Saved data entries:
☆ ☆ ☆ ☆

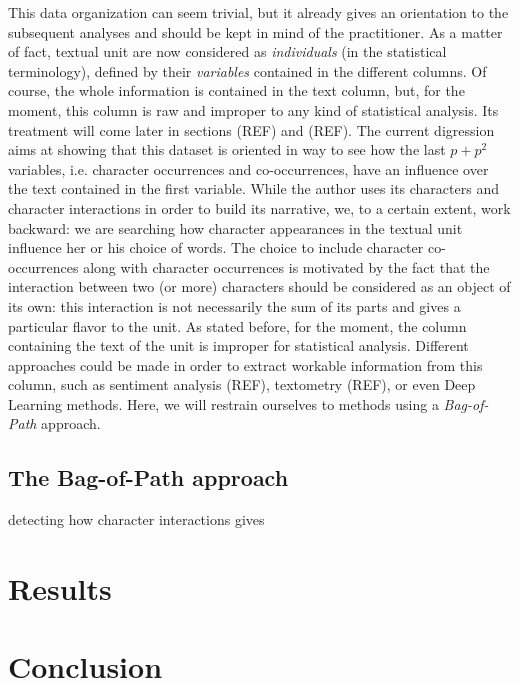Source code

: \documentclass[
twocolumn,
]{ceurart}
\begin{document}
This data organization can seem trivial, but it already gives an orientation to the subsequent analyses and should be kept in mind of the practitioner. As a matter of fact, textual unit are now considered as \emph{individuals} (in the statistical terminology), defined by their \emph{variables} contained in the different columns. Of course, the whole information is contained in the text column, but, for the moment, this column is raw and improper to any kind of statistical analysis. Its treatment will come later in sections (REF) and (REF). The current digression aims at showing that this dataset is oriented in way to see how the last $p + p^2$ variables, i.e. character occurrences and co-occurrences, have an influence over the text contained in the first variable. While the author uses its characters and character interactions in order to build its narrative, we, to a certain extent, work backward: we are searching how character appearances in the textual unit influence her or his choice of words. The choice to include character co-occurrences along with character occurrences is motivated by the fact that the interaction between two (or more) characters should be considered as an object of its own: this interaction is not necessarily the sum of its parts and gives a particular flavor to the unit.
As stated before, for the moment, the column containing the text of the unit is improper for statistical analysis. Different approaches could be made in order to extract workable information from this column, such as sentiment analysis (REF), textometry (REF), or even Deep Learning methods. Here, we will restrain ourselves to methods using a \emph{Bag-of-Path} approach.

\subsection{The Bag-of-Path approach}


detecting how character interactions gives 


\section{Results}

\section{Conclusion}


\end{document}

☆ ☆ ☆ ☆

[Task details] Exclude all images and restate the records above word for word.

[Expected answer]
Source code

: \documentclass[
twocolumn,
]{ceurart}
\begin{document}
This data organization can seem trivial, but it already gives an orientation to the subsequent analyses and should be kept in mind of the practitioner. As a matter of fact, textual unit are now considered as \emph{individuals} (in the statistical terminology), defined by their \emph{variables} contained in the different columns. Of course, the whole information is contained in the text column, but, for the moment, this column is raw and improper to any kind of statistical analysis. Its treatment will come later in sections (REF) and (REF). The current digression aims at showing that this dataset is oriented in way to see how the last $p + p^2$ variables, i.e. character occurrences and co-occurrences, have an influence over the text contained in the first variable. While the author uses its characters and character interactions in order to build its narrative, we, to a certain extent, work backward: we are searching how character appearances in the textual unit influence her or his choice of words. The choice to include character co-occurrences along with character occurrences is motivated by the fact that the interaction between two (or more) characters should be considered as an object of its own: this interaction is not necessarily the sum of its parts and gives a particular flavor to the unit.
As stated before, for the moment, the column containing the text of the unit is improper for statistical analysis. Different approaches could be made in order to extract workable information from this column, such as sentiment analysis (REF), textometry (REF), or even Deep Learning methods. Here, we will restrain ourselves to methods using a \emph{Bag-of-Path} approach.

\subsection{The Bag-of-Path approach}


detecting how character interactions gives 


\section{Results}

\section{Conclusion}


\end{document}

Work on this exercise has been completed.